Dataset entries
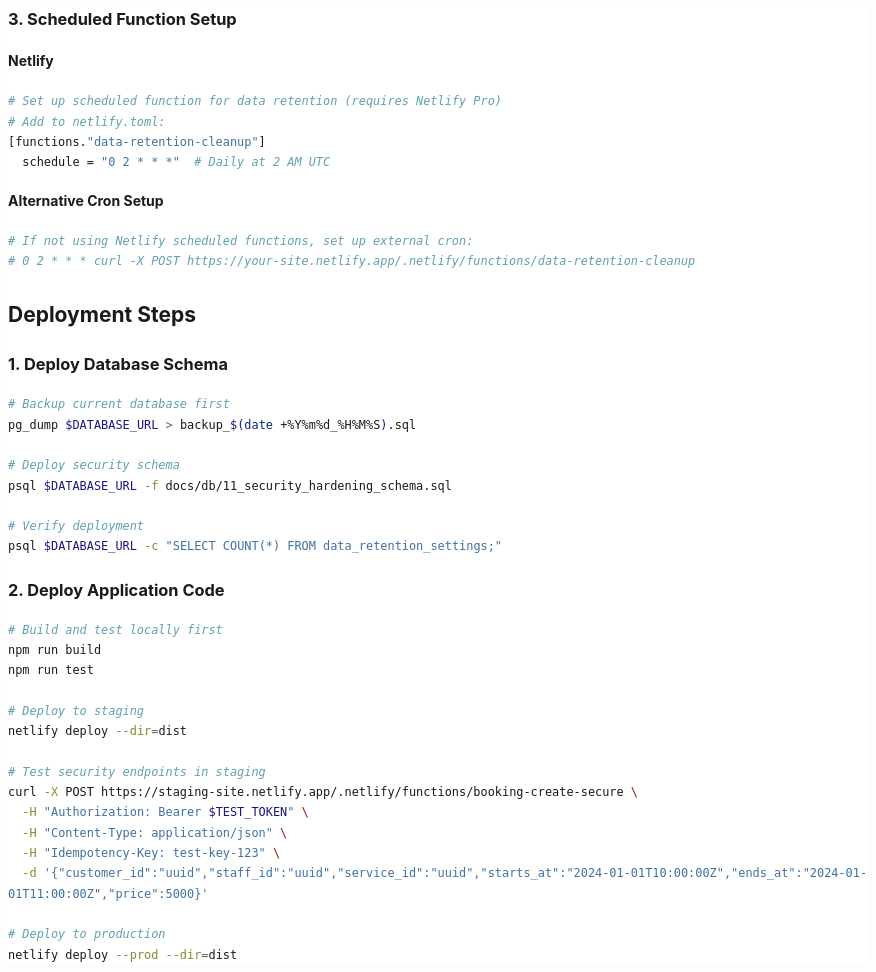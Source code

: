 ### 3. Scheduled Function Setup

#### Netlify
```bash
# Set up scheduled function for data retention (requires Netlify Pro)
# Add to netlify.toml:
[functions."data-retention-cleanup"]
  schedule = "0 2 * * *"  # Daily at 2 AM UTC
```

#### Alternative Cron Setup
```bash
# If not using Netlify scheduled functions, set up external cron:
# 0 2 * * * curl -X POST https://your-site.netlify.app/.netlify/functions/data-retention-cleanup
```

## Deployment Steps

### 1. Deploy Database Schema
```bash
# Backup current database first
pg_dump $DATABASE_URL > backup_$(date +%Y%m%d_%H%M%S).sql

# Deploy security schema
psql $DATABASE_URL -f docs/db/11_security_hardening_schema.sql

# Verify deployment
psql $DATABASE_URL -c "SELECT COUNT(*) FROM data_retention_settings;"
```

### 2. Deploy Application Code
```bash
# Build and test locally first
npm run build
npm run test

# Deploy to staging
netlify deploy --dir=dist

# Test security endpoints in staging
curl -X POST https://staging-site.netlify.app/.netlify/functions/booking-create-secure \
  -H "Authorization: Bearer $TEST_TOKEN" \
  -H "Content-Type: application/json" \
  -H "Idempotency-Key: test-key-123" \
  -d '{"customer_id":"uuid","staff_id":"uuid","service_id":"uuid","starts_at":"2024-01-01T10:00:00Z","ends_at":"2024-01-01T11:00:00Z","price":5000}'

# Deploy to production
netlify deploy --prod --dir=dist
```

> YOUR GOAL: Give the data again exactly as it appears, but without any images.

> TASK OUTPUT:
Source code

: ### 3. Scheduled Function Setup

#### Netlify
```bash
# Set up scheduled function for data retention (requires Netlify Pro)
# Add to netlify.toml:
[functions."data-retention-cleanup"]
  schedule = "0 2 * * *"  # Daily at 2 AM UTC
```

#### Alternative Cron Setup
```bash
# If not using Netlify scheduled functions, set up external cron:
# 0 2 * * * curl -X POST https://your-site.netlify.app/.netlify/functions/data-retention-cleanup
```

## Deployment Steps

### 1. Deploy Database Schema
```bash
# Backup current database first
pg_dump $DATABASE_URL > backup_$(date +%Y%m%d_%H%M%S).sql

# Deploy security schema
psql $DATABASE_URL -f docs/db/11_security_hardening_schema.sql

# Verify deployment
psql $DATABASE_URL -c "SELECT COUNT(*) FROM data_retention_settings;"
```

### 2. Deploy Application Code
```bash
# Build and test locally first
npm run build
npm run test

# Deploy to staging
netlify deploy --dir=dist

# Test security endpoints in staging
curl -X POST https://staging-site.netlify.app/.netlify/functions/booking-create-secure \
  -H "Authorization: Bearer $TEST_TOKEN" \
  -H "Content-Type: application/json" \
  -H "Idempotency-Key: test-key-123" \
  -d '{"customer_id":"uuid","staff_id":"uuid","service_id":"uuid","starts_at":"2024-01-01T10:00:00Z","ends_at":"2024-01-01T11:00:00Z","price":5000}'

# Deploy to production
netlify deploy --prod --dir=dist
```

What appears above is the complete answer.